Wrirte a shell script to move your log file of jenkins to S3:

 #!/bin/bash

 # Variables
 JENKINS_HOME="/var/lib/jenkins"  # Replace with your Jenkins home directory
 S3_BUCKET="s3://jenkins-cost-optimization-amit"  # Replace with your S3 bucket name
 DATE=$(date +%Y-%m-%d)  # Today's date

 # Check if AWS CLI is installed
 if ! command -v aws &> /dev/null; then
     echo "AWS CLI is not installed.

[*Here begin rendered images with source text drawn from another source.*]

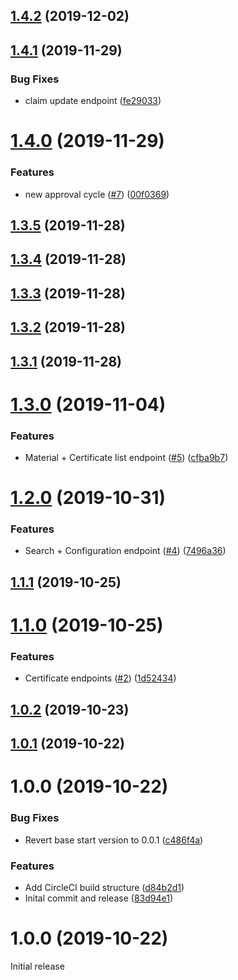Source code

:## [1.4.2](https://github.com/retracedgmbh/node-api-client/compare/v1.4.1...v1.4.2) (2019-12-02)

## [1.4.1](https://github.com/retracedgmbh/node-api-client/compare/v1.4.0...v1.4.1) (2019-11-29)


### Bug Fixes

* claim update endpoint ([fe29033](https://github.com/retracedgmbh/node-api-client/commit/fe290336895e017e13b8506b34222437b9877a95))

# [1.4.0](https://github.com/retracedgmbh/node-api-client/compare/v1.3.5...v1.4.0) (2019-11-29)


### Features

* new approval cycle ([#7](https://github.com/retracedgmbh/node-api-client/issues/7)) ([00f0369](https://github.com/retracedgmbh/node-api-client/commit/00f0369ce09efd92e430a9e5a2111f06ef3309eb))

## [1.3.5](https://github.com/retracedgmbh/node-api-client/compare/v1.3.4...v1.3.5) (2019-11-28)

## [1.3.4](https://github.com/retracedgmbh/node-api-client/compare/v1.3.3...v1.3.4) (2019-11-28)

## [1.3.3](https://github.com/retracedgmbh/node-api-client/compare/v1.3.2...v1.3.3) (2019-11-28)

## [1.3.2](https://github.com/retracedgmbh/node-api-client/compare/v1.3.1...v1.3.2) (2019-11-28)

## [1.3.1](https://github.com/retracedgmbh/node-api-client/compare/v1.3.0...v1.3.1) (2019-11-28)

# [1.3.0](https://github.com/retracedgmbh/node-api-client/compare/v1.2.0...v1.3.0) (2019-11-04)


### Features

* Material + Certificate list endpoint ([#5](https://github.com/retracedgmbh/node-api-client/issues/5)) ([cfba9b7](https://github.com/retracedgmbh/node-api-client/commit/cfba9b743616be4c6aa2e5a839ade55c785a03ce))

# [1.2.0](https://github.com/retracedgmbh/node-api-client/compare/v1.1.1...v1.2.0) (2019-10-31)


### Features

* Search + Configuration endpoint ([#4](https://github.com/retracedgmbh/node-api-client/issues/4)) ([7496a36](https://github.com/retracedgmbh/node-api-client/commit/7496a36c8f931f5fb10123a0e508adfe67668398))

## [1.1.1](https://github.com/retracedgmbh/node-api-client/compare/v1.1.0...v1.1.1) (2019-10-25)

# [1.1.0](https://github.com/retracedgmbh/node-api-client/compare/v1.0.2...v1.1.0) (2019-10-25)


### Features

* Certificate endpoints ([#2](https://github.com/retracedgmbh/node-api-client/issues/2)) ([1d52434](https://github.com/retracedgmbh/node-api-client/commit/1d52434bb1a0e4c2d76ef45e8e5bd7fc31035b1a))

## [1.0.2](https://github.com/retracedgmbh/node-api-client/compare/v1.0.1...v1.0.2) (2019-10-23)

## [1.0.1](https://github.com/retracedgmbh/node-api-client/compare/v1.0.0...v1.0.1) (2019-10-22)

# 1.0.0 (2019-10-22)


### Bug Fixes

* Revert base start version to 0.0.1 ([c486f4a](https://github.com/retracedgmbh/node-api-client/commit/c486f4a0474b45e8e416a9d52d7d1ced0aa671e1))


### Features

* Add CircleCI build structure ([d84b2d1](https://github.com/retracedgmbh/node-api-client/commit/d84b2d1a853f2220024bd86737c1380eea24f571))
* Inital commit and release ([83d94e1](https://github.com/retracedgmbh/node-api-client/commit/83d94e1399a4b0b8ac8e74344d5725ff2f183a43))

# 1.0.0 (2019-10-22)

Initial release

Please install it to proceed."
     exit 1
 fi

 # Iterate through all job directories
 for job_dir in "$JENKINS_HOME/jobs/"*/; do
     job_name=$(basename "$job_dir")

     # Iterate through build directories for the job
     for build_dir in "$job_dir/builds/"*/; do
         # Get build number and log file path
         build_number=$(basename "$build_dir")
         log_file="$build_dir/log"

         # Check if log file exists and was created today
         if [ -f "$log_file" ] && [ "$(date -r "$log_file" +%Y-%m-%d)" == "$DATE" ]; then
             # Upload log file to S3 with the build number as the filename
             aws s3 cp "$log_file" "$S3_BUCKET/$job_name-$build_number.log" --only-show-errors

             if [ $? -eq 0 ]; then
                 echo "Uploaded: $job_name/$build_number to $S3_BUCKET/$job_name-$build_number.log"
             else
                 echo "Failed to upload: $job_name/$build_number"
             fi
         fi
     done
 done

To execute the shell script:

 sudo chmod +x costopt.sh
 ./costopt.sh